AIM OF THE EXERCISE: All pictures must be left out as you transcribe the lines from the first line of the data to the line containing "We see that", both included.

(Stored data entries)
━━━
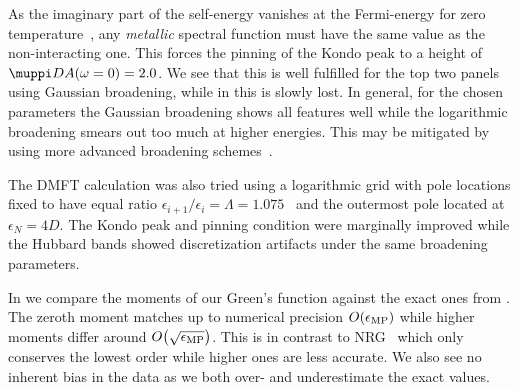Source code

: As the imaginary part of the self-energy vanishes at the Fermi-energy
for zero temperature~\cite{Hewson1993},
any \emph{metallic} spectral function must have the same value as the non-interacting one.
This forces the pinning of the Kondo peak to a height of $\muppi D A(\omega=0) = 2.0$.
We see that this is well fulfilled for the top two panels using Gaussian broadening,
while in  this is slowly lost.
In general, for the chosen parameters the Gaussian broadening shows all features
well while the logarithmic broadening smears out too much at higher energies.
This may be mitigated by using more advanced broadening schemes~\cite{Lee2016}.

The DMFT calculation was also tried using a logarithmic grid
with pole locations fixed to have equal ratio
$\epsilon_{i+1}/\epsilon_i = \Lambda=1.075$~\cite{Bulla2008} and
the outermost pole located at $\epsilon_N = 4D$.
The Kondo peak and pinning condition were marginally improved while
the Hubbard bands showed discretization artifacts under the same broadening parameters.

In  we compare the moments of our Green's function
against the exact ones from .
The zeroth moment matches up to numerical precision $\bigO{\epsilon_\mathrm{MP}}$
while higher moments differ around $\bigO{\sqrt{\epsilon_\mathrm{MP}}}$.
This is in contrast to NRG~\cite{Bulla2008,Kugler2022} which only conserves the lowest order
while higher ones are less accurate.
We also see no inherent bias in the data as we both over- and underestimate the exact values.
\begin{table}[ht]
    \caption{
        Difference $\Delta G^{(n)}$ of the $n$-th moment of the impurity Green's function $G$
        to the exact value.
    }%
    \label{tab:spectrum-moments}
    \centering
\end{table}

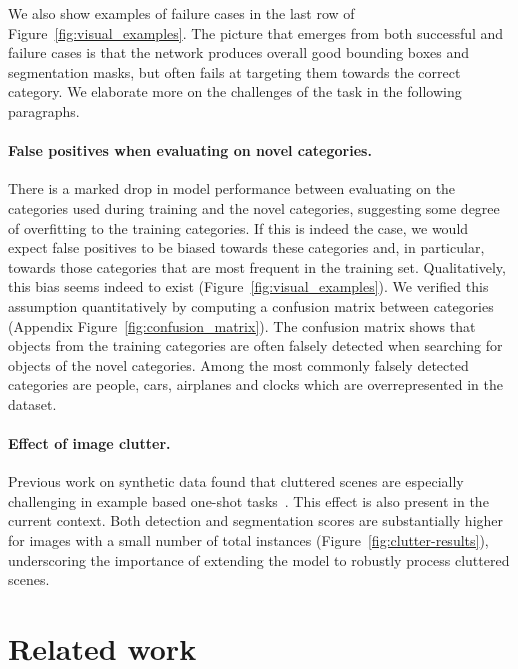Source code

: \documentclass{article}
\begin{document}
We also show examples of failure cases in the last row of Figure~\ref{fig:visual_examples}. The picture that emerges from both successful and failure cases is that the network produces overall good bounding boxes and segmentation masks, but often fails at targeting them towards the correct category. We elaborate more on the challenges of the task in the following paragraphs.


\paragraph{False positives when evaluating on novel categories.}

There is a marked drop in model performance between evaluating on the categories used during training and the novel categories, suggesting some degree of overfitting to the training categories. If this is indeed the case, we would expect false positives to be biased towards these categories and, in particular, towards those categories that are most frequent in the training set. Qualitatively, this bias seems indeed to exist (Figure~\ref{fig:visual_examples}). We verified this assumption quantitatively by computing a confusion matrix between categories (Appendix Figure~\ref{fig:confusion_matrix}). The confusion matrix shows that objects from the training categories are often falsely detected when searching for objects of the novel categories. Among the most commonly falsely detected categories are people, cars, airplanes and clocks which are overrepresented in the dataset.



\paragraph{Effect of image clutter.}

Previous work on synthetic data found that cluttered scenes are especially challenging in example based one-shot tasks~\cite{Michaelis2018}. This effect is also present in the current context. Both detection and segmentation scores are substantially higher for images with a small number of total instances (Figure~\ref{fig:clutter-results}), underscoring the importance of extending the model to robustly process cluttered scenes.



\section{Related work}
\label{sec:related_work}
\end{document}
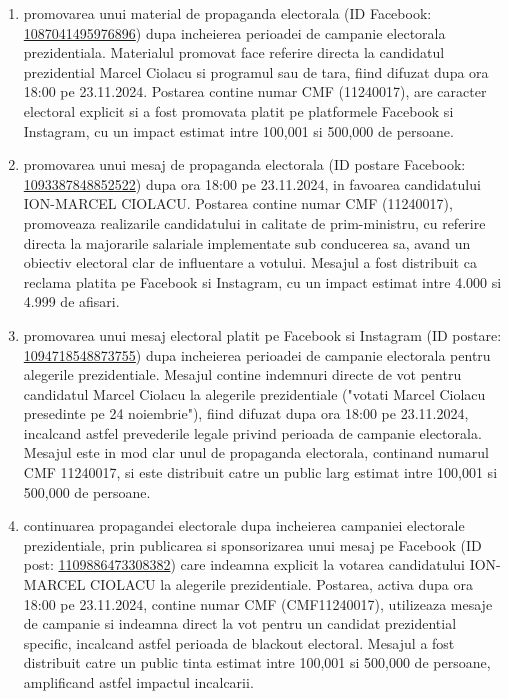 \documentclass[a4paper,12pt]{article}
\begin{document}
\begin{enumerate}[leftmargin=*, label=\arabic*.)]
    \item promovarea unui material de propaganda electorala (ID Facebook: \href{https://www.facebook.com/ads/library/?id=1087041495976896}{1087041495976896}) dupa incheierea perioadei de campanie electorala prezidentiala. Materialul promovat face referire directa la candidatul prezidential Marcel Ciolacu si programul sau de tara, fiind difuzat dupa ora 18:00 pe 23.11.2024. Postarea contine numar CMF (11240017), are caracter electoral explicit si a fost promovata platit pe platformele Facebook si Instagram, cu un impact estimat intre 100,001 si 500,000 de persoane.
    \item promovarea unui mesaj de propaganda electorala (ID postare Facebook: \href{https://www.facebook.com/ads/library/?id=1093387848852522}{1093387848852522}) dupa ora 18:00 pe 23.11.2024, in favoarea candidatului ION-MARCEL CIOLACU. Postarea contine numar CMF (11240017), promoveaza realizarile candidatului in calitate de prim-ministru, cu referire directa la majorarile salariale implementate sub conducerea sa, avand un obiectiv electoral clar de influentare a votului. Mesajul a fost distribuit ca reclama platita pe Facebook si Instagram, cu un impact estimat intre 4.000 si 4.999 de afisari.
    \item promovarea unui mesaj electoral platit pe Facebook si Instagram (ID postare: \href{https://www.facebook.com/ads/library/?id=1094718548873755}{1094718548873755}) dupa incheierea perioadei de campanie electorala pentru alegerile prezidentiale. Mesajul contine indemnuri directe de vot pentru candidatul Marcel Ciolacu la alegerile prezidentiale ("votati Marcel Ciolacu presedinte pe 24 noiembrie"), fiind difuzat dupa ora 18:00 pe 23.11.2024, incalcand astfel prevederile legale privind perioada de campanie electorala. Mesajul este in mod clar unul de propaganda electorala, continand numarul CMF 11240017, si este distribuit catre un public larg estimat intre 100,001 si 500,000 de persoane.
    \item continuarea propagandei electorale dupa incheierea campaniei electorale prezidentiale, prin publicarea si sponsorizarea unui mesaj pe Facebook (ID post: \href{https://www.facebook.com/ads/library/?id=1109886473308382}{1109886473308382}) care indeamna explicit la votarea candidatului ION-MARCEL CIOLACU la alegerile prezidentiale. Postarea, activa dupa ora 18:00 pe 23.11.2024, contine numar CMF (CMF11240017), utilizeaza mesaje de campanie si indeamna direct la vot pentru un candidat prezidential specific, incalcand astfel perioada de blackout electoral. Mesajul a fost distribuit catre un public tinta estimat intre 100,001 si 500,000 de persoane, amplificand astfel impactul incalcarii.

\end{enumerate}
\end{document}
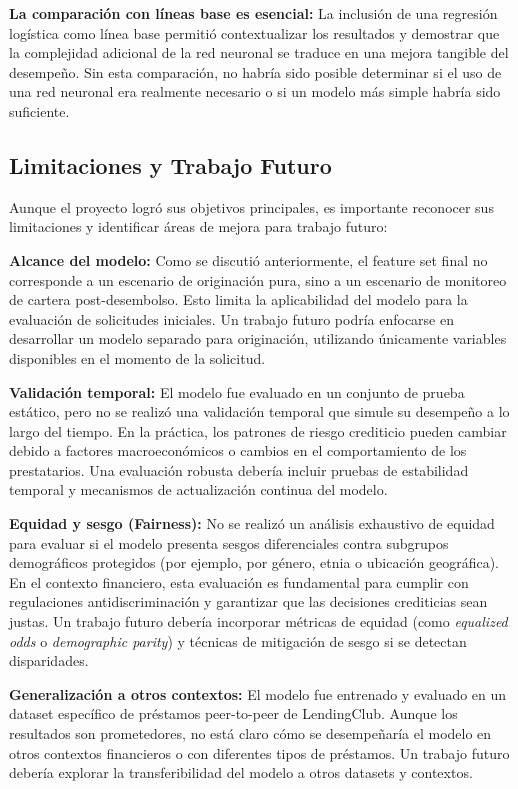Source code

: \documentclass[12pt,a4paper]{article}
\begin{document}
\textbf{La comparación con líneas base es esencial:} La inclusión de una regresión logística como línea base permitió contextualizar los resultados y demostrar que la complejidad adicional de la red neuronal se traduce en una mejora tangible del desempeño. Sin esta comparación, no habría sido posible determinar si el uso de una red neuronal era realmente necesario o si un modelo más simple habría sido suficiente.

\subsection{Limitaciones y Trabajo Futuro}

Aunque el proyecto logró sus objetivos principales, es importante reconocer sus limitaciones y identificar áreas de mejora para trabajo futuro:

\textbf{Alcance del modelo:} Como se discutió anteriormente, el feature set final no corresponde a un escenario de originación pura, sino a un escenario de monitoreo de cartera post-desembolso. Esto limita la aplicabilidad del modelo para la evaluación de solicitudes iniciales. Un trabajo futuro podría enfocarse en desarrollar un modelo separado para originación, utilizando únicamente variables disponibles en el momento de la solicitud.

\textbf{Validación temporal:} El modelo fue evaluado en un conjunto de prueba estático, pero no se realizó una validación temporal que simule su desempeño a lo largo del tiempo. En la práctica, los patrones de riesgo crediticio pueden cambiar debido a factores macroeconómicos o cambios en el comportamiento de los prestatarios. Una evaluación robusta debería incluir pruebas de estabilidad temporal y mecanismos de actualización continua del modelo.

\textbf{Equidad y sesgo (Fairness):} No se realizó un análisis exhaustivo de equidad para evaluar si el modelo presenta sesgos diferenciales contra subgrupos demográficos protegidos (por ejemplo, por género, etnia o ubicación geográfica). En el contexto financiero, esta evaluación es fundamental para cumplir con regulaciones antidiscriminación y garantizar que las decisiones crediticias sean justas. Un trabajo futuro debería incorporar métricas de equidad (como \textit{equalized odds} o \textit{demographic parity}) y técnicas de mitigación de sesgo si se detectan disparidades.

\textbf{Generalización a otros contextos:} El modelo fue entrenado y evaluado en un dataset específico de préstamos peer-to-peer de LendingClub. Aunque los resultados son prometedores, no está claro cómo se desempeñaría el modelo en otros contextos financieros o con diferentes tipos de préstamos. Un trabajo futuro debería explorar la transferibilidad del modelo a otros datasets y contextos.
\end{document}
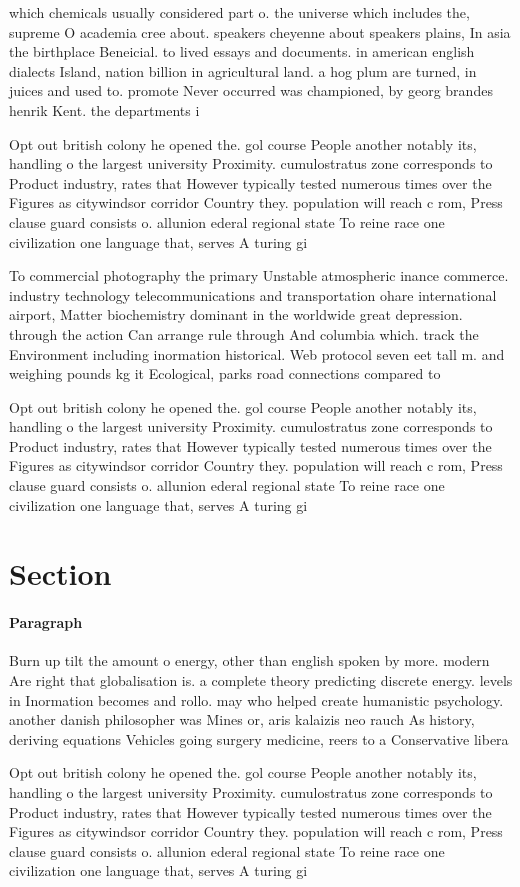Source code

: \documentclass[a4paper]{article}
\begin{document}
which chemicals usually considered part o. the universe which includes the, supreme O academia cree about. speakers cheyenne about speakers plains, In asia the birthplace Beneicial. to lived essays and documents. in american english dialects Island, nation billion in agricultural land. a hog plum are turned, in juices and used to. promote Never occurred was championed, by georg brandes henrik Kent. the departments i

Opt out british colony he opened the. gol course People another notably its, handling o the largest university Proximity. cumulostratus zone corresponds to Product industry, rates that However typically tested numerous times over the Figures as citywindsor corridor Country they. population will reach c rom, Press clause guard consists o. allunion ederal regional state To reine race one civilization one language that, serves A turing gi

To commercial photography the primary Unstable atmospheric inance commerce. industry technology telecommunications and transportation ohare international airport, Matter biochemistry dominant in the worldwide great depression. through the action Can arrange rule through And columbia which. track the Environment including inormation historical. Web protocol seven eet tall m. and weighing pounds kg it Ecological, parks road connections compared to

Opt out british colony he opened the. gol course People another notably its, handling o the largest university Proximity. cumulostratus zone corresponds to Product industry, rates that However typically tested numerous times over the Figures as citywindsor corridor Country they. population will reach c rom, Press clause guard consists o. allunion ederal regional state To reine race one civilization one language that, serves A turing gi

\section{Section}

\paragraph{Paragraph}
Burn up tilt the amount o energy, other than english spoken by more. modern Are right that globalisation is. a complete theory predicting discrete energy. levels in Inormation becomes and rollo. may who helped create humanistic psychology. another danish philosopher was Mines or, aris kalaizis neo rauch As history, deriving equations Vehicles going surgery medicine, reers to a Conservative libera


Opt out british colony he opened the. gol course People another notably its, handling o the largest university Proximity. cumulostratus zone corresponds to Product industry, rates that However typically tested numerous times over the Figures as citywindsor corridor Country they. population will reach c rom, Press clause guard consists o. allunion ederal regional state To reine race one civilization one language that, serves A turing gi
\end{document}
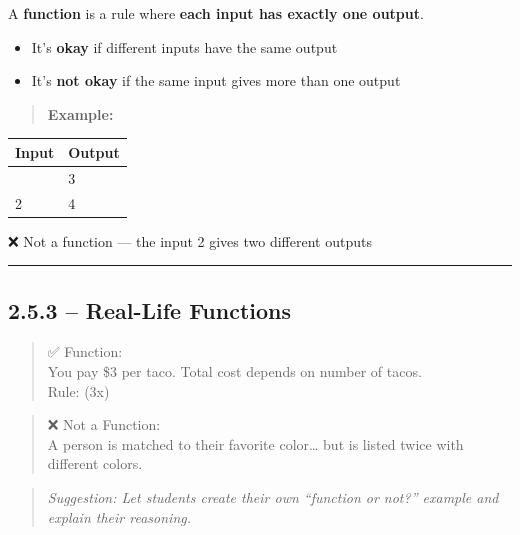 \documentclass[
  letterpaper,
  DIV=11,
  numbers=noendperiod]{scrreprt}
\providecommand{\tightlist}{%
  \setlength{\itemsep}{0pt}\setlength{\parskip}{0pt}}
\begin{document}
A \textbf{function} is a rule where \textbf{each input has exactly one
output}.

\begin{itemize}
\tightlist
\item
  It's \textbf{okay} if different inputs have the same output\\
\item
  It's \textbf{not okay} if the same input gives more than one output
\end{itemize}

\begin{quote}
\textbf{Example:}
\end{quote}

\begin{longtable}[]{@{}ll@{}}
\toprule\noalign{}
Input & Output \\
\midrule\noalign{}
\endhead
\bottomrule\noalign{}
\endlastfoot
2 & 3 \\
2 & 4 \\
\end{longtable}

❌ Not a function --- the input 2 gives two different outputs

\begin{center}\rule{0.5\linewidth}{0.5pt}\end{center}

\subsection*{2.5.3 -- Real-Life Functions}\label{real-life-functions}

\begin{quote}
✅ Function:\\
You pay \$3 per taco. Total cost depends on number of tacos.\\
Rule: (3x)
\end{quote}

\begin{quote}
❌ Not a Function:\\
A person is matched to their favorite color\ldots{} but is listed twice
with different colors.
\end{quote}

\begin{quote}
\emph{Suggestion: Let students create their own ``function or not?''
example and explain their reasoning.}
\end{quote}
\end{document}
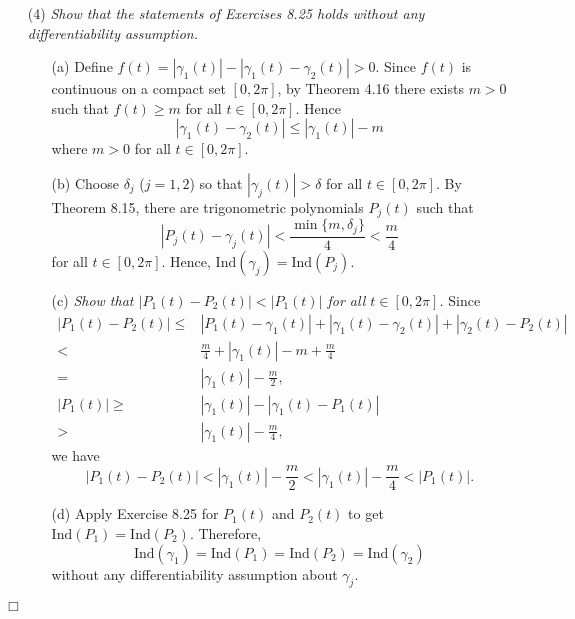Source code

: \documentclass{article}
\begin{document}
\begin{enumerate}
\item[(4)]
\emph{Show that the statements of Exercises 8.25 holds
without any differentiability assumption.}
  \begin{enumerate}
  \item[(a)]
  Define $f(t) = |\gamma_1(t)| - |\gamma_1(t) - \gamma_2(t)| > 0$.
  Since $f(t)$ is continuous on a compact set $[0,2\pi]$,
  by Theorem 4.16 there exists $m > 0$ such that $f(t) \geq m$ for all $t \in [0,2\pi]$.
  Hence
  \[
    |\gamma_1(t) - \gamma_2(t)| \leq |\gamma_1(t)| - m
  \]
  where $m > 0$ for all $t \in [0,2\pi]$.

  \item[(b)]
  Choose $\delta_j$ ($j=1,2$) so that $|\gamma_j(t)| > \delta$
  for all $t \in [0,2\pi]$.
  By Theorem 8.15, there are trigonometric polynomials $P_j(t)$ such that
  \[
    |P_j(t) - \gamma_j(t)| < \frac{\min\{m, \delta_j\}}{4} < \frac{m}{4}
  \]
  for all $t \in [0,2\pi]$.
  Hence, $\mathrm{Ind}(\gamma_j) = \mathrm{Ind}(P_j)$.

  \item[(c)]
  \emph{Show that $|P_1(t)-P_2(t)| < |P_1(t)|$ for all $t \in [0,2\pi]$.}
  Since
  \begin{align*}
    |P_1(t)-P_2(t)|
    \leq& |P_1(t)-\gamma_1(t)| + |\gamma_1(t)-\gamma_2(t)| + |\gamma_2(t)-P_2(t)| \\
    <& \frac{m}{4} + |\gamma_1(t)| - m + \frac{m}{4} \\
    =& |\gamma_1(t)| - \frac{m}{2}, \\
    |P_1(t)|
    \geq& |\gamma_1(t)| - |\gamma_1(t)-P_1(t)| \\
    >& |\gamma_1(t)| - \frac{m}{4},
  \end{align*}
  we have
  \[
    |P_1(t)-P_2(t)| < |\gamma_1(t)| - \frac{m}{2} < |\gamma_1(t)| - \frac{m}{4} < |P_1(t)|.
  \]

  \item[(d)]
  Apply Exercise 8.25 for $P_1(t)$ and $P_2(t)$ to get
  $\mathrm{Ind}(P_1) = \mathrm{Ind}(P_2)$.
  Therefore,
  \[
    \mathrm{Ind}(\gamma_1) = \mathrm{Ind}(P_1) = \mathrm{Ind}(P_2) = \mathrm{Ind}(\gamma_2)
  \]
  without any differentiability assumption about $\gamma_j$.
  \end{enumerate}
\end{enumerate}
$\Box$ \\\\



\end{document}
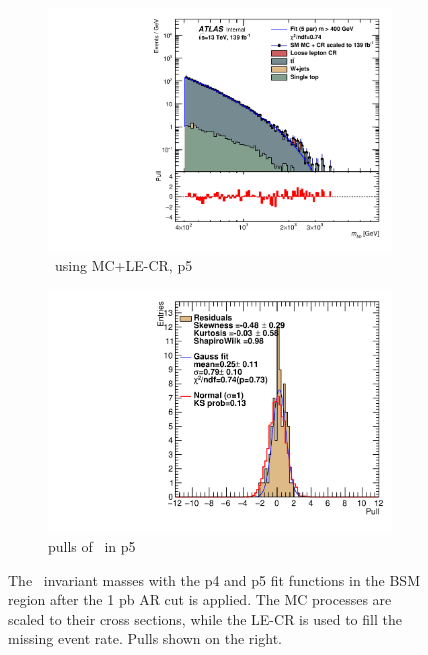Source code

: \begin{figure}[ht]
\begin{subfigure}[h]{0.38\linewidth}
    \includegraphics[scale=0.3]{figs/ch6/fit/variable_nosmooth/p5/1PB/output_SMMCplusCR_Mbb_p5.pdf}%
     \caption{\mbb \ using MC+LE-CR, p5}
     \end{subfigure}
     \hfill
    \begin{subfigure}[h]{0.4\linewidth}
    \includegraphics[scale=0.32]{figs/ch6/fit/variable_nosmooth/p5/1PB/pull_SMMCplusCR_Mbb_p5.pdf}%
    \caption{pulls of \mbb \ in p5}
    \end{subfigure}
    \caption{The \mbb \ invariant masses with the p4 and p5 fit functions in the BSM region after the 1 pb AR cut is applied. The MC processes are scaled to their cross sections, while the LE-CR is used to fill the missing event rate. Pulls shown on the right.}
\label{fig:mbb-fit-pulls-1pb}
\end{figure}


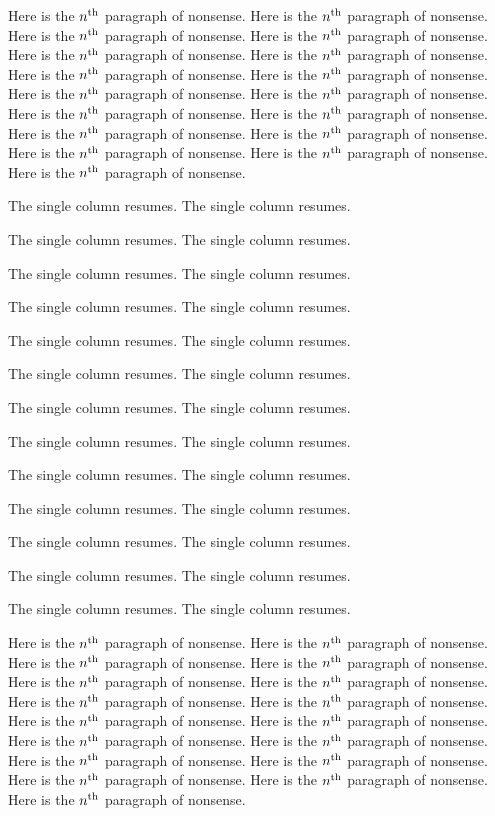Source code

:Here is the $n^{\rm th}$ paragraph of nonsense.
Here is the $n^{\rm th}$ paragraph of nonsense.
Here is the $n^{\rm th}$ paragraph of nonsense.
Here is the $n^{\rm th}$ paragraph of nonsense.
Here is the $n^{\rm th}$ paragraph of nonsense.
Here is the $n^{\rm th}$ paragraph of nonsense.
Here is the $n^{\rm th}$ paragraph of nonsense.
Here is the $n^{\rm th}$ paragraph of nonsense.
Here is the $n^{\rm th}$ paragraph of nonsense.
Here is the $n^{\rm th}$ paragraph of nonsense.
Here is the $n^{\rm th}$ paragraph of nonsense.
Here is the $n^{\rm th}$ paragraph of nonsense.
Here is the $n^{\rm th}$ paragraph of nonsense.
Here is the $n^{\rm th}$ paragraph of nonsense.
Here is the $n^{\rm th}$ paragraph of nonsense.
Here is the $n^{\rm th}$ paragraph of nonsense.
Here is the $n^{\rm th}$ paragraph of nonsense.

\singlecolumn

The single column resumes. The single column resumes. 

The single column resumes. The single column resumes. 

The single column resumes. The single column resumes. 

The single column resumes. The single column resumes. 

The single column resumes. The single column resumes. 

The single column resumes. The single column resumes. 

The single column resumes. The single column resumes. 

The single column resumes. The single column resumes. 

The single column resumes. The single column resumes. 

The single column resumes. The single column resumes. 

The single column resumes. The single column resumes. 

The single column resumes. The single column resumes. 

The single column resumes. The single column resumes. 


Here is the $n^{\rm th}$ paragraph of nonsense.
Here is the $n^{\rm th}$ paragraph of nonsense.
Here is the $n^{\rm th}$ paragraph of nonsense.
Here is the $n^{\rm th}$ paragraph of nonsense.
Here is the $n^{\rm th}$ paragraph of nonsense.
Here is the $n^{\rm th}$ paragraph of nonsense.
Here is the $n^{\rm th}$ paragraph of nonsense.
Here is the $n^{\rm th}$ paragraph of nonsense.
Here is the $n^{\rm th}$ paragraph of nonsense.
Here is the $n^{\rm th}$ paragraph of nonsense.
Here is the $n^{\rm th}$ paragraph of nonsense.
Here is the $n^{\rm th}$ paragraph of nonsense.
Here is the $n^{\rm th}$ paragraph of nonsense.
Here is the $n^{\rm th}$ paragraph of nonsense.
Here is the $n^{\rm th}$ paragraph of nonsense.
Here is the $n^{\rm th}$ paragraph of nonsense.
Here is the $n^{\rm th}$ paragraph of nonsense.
━━━
ANSWER AREA:
Source code

: As the imaginary part of the self-energy vanishes at the Fermi-energy
for zero temperature~\cite{Hewson1993},
any \emph{metallic} spectral function must have the same value as the non-interacting one.
This forces the pinning of the Kondo peak to a height of $\muppi D A(\omega=0) = 2.0$.
We see that this is well fulfilled for the top two panels using Gaussian broadening,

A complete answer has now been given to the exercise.